The optics of seven Rajya Sabha members of the Aam Aadmi Party crossing over to the Bharatiya Janata Party papers over the fact that India’s most successful political start-up has weathered similar crises from its infancy, losing many of its prominent founding members — through departures and expulsions — within three years of existence. Still, it managed to grow to become a national party in a decade. What has changed though in the same time frame is that the AAP no longer represents the promise of being an alternative political party: it now resembles just another political party, making the same kind of Faustian bargains it had once railed against. Ironically, the cause for disenchantment with the AAP is also seen to be the party’s strongest card — the image, and perhaps pragmatism, of Arvind Kejriwal, whose ambition to pick up more states on a trot has brought the party to its recent crisis. Four of the seven members who jumped ship are moneybags from Punjab; they were apparently given Rajya Sabha seats to help the party develop the financial muscle it needed for the Gujarat polls in 2022. The AAP had gone down the same route earlier too, displaying a haste that was bound to backfire at some point.

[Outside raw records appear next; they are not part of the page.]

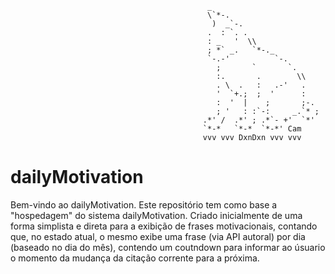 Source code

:                                                 _
                                                \`*-.
                                                 )  _`-.
                                                .  : `. .
                                                : _   '  \\
                                                ; *` _.   `*-._
                                                `-.-'          `-.
                                                  ;       `       `.
                                                  :.       .        \\
                                                  . \  .   :   .-'   .
                                                  '  `+.;  ;  '      :
                                                  :  '  |    ;       ;-.
                                                  ; '   : :`-:     _.`* ;
                                               .*' /  .*' ; .*`- +'  `*'
                                               `*-*   `*-*  `*-*' Cam
                                               vvv vvv DxnDxn vvv vvv

# dailyMotivation
Bem-vindo ao dailyMotivation. Este repositório tem como base a "hospedagem" do sistema dailyMotivation. Criado inicialmente de uma forma simplista e direta para a exibição de frases motivacionais, contando que, no estado atual, o mesmo exibe uma frase (via API autoral) por dia (baseado no dia do mês), contendo um coutndown para informar ao úsuario o momento da mudança da citação  corrente para a próxima.
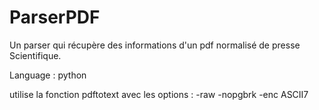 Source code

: # ParserPDF

Un parser qui récupère des informations d'un pdf normalisé de presse Scientifique.

Language : python

utilise la fonction pdftotext avec les options : -raw -nopgbrk -enc ASCII7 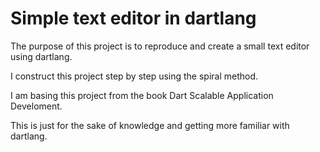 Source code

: # Simple text editor in dartlang

The purpose of this project is to reproduce and create a small text editor using dartlang.

I construct this project step by step using the spiral method.

I am basing this project from the book Dart Scalable Application Develoment.

This is just for the sake of knowledge and getting more familiar with dartlang.

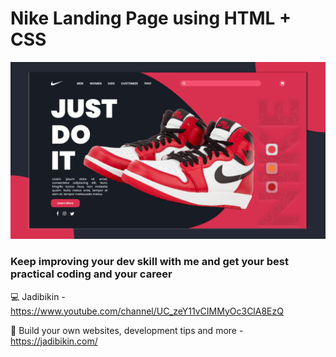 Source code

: # Nike Landing Page using HTML + CSS

![Nike](https://github.com/jadibikin/nike-lp-react/blob/master/src/assets/thumbnails.png)

### Keep improving your dev skill with me and get your best practical coding and your career
💻 Jadibikin - https://www.youtube.com/channel/UC_zeY11vCIMMyOc3ClA8EzQ

📙 Build your own websites, development tips and more - https://jadibikin.com/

The defection and the subsequent merger of the seven deserters have strengthened the Bharatiya Janata Party in the upper House even though the AAP has indicated that it will challenge the merger in court citing the anti-defection law. A bigger worry for the party is the shadow this development casts on its government in Punjab; there is speculation about a possible ‘Operation Lotus’ on the Bhagwant Singh Mann dispensation in that state. Another point of concern for the AAP
would be the perceived change in its organisational culture. Much like the Congress of yore and the BJP under the duopoly of Narendra Modi and Amit Shah, the AAP seems to be enamoured with a high command culture that is anti-democratic. After launching itself with a collective leadership format, the AAP allowed itself to become
the replica of one-man parties that populate India’s political firmament. It even roped in
Mr Kejriwal’s wife to don the political mantle when the former chief minister was imprisoned in the Delhi liquor policy scam. Prior to that, the party’s constitution was amended to allow him to continue as national convenor indefinitely. The centralisation of power within the party has dismantled its original, collective character. Is that the cause of the sea of trouble?